- Task objective
Among the lines of the records below, count those with the word "models". Reply with that number alone.
(Beginning of Records provided)
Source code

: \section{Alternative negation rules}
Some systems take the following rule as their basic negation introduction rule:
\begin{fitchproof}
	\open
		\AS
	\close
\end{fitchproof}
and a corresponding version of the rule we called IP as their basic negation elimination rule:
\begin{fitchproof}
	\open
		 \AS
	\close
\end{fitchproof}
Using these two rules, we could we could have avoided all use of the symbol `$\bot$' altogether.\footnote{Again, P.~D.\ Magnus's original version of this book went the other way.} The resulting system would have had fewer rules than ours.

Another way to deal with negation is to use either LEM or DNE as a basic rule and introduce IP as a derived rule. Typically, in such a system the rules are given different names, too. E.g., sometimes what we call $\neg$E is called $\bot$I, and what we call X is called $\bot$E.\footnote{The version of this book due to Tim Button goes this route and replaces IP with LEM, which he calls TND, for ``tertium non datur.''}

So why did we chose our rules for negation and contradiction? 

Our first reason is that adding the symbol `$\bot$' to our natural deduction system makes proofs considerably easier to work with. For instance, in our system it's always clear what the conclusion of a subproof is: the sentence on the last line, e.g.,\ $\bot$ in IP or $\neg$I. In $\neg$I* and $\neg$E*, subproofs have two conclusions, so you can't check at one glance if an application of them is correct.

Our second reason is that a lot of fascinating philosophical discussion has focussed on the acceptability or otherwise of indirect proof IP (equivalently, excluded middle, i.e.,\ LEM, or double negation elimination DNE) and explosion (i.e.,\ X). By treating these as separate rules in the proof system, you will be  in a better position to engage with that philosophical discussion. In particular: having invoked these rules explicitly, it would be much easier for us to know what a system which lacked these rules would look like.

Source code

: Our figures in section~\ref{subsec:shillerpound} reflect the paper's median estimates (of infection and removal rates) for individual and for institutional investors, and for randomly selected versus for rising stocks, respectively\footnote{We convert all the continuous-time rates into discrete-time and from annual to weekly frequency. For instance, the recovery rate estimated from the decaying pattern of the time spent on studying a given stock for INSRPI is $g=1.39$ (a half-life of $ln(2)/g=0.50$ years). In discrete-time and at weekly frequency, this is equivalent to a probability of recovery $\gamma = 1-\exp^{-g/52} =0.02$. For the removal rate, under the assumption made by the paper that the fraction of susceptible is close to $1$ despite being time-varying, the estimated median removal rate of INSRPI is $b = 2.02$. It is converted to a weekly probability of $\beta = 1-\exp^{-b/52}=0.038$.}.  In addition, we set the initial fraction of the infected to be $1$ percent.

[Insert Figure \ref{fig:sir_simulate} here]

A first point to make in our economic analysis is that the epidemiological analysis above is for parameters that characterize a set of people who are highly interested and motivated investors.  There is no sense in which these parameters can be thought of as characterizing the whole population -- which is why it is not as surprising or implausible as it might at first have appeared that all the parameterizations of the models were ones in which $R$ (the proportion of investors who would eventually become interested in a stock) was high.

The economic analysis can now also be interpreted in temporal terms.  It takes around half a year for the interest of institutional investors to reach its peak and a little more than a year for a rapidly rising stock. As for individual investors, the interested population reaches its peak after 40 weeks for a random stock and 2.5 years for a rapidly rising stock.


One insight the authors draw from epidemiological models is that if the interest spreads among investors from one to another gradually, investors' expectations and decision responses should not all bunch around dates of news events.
(End of Records provided)
- Result of this task
2